START Material to process
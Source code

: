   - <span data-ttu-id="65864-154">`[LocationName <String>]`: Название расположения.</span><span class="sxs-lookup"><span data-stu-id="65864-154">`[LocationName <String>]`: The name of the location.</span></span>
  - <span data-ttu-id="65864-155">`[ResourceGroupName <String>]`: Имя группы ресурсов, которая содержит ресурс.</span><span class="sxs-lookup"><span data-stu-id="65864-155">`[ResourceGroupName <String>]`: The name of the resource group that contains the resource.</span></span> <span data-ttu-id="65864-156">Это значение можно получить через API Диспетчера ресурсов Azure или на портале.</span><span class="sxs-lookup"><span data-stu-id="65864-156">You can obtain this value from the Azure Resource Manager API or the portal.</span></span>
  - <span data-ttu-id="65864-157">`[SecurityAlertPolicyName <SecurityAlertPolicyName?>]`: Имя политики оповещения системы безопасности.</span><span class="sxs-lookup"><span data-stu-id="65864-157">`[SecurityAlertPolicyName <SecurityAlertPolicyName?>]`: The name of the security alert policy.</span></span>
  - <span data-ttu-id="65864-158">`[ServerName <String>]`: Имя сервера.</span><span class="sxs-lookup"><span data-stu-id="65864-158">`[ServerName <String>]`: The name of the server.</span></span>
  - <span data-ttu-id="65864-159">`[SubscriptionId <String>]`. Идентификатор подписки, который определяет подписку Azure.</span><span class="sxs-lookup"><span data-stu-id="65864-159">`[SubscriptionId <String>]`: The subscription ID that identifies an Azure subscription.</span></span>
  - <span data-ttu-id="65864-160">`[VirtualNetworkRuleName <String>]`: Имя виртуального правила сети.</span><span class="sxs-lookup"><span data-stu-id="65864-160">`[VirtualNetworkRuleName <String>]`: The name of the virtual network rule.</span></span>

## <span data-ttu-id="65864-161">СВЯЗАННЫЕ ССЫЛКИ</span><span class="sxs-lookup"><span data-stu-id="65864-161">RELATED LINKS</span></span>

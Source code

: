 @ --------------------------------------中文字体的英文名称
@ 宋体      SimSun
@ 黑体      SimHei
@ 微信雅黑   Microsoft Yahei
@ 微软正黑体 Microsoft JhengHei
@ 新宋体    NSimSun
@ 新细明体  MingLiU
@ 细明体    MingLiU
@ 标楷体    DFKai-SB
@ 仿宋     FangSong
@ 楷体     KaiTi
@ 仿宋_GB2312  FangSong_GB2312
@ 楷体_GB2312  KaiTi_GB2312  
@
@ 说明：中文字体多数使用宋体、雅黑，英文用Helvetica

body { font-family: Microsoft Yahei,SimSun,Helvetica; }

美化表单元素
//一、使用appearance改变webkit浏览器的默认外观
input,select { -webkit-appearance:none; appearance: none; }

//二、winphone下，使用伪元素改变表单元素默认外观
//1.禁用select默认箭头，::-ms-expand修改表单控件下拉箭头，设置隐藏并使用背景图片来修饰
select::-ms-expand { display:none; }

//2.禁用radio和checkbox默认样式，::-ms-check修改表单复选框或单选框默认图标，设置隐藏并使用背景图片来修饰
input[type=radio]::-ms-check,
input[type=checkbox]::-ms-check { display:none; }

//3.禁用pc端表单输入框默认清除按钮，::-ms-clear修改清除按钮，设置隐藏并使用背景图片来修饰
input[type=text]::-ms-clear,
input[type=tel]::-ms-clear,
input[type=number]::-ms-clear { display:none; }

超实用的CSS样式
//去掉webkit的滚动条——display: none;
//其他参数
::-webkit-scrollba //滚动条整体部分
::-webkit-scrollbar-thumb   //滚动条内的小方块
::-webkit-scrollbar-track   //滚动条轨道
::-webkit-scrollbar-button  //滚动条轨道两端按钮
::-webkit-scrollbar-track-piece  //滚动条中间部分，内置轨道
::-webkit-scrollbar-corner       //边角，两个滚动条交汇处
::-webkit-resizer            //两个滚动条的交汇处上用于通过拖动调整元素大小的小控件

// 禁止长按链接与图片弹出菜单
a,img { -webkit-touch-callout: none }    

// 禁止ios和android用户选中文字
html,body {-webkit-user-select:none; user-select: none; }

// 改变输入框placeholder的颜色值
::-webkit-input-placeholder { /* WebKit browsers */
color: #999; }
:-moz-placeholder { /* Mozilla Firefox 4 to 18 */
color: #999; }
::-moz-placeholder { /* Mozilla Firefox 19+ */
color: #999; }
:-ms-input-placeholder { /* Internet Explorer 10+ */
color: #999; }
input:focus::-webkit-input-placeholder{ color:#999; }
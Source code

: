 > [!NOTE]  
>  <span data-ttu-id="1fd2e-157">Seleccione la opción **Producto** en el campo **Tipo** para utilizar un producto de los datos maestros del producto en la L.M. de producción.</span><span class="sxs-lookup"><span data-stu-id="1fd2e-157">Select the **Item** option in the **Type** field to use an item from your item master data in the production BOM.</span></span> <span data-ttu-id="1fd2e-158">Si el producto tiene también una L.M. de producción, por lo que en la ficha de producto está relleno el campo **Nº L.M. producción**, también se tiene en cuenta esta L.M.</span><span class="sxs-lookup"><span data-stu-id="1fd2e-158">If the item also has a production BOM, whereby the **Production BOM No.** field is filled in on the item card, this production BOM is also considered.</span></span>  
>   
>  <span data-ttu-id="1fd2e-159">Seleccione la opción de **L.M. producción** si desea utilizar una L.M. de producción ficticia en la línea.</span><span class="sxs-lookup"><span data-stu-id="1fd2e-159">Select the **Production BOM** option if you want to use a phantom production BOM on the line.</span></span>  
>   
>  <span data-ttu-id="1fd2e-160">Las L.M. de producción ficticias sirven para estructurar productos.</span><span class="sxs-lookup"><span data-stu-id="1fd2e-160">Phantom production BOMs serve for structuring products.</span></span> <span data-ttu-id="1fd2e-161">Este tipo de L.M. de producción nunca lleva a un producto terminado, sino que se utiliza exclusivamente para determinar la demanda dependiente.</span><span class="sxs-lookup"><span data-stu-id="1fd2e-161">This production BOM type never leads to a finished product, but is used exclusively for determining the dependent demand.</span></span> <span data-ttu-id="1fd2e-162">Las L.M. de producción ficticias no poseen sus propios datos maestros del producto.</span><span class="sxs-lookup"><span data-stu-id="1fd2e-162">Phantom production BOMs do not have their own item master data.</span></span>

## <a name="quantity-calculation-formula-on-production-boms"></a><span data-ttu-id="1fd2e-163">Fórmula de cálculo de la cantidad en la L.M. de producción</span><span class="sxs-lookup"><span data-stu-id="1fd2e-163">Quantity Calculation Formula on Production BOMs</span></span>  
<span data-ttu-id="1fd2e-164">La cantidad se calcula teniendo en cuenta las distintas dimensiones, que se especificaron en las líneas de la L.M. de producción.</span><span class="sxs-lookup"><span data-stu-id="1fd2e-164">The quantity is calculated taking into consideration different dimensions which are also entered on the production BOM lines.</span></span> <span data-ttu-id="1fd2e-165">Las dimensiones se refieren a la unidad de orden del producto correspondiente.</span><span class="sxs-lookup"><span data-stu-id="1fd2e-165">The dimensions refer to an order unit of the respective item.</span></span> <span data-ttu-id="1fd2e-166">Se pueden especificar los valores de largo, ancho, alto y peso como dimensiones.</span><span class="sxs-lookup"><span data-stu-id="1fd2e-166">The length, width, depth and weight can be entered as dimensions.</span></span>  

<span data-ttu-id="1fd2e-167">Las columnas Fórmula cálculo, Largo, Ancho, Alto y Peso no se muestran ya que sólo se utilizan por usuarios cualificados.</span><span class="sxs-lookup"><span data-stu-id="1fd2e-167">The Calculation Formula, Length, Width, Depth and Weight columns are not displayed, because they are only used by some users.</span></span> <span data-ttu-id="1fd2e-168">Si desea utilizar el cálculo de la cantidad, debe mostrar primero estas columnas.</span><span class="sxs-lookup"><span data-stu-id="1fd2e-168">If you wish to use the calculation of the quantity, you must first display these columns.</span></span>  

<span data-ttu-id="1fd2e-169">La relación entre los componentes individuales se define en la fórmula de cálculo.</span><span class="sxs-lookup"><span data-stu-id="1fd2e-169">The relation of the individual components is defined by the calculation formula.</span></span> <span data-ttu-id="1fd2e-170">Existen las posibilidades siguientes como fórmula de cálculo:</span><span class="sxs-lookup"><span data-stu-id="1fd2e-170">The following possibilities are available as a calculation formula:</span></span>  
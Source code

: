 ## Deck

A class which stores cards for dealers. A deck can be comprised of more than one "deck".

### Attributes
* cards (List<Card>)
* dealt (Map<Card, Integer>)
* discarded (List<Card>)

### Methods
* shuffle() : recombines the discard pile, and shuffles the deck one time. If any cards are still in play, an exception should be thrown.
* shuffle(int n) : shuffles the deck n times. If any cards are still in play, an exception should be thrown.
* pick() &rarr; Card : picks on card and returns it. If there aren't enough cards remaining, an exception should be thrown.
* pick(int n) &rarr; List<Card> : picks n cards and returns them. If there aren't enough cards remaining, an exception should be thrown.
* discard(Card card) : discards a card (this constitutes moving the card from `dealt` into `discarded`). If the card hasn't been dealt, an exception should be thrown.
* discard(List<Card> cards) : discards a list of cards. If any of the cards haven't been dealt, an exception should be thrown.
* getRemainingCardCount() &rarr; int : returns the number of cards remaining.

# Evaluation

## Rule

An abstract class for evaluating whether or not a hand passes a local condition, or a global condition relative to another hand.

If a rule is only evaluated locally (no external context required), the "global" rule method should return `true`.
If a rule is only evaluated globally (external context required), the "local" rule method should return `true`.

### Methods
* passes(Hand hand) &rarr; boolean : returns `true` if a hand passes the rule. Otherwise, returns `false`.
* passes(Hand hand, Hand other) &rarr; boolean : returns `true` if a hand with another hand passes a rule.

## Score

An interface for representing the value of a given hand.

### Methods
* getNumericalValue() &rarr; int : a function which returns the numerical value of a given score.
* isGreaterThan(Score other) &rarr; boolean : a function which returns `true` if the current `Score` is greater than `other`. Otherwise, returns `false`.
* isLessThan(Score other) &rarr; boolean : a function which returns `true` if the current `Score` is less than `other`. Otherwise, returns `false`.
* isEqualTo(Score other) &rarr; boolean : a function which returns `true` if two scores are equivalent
END Material to process
Your instructions:
What is needed is a verbatim copy of every line in the records above from the one containing "hasn't been dealt, an exception should be thrown." down to the one containing "haven't been dealt, an exception should be thrown.", both included, and nothing more.

Written reply:
* discard(Card card) : discards a card (this constitutes moving the card from `dealt` into `discarded`). If the card hasn't been dealt, an exception should be thrown.
* discard(List<Card> cards) : discards a list of cards. If any of the cards haven't been dealt, an exception should be thrown.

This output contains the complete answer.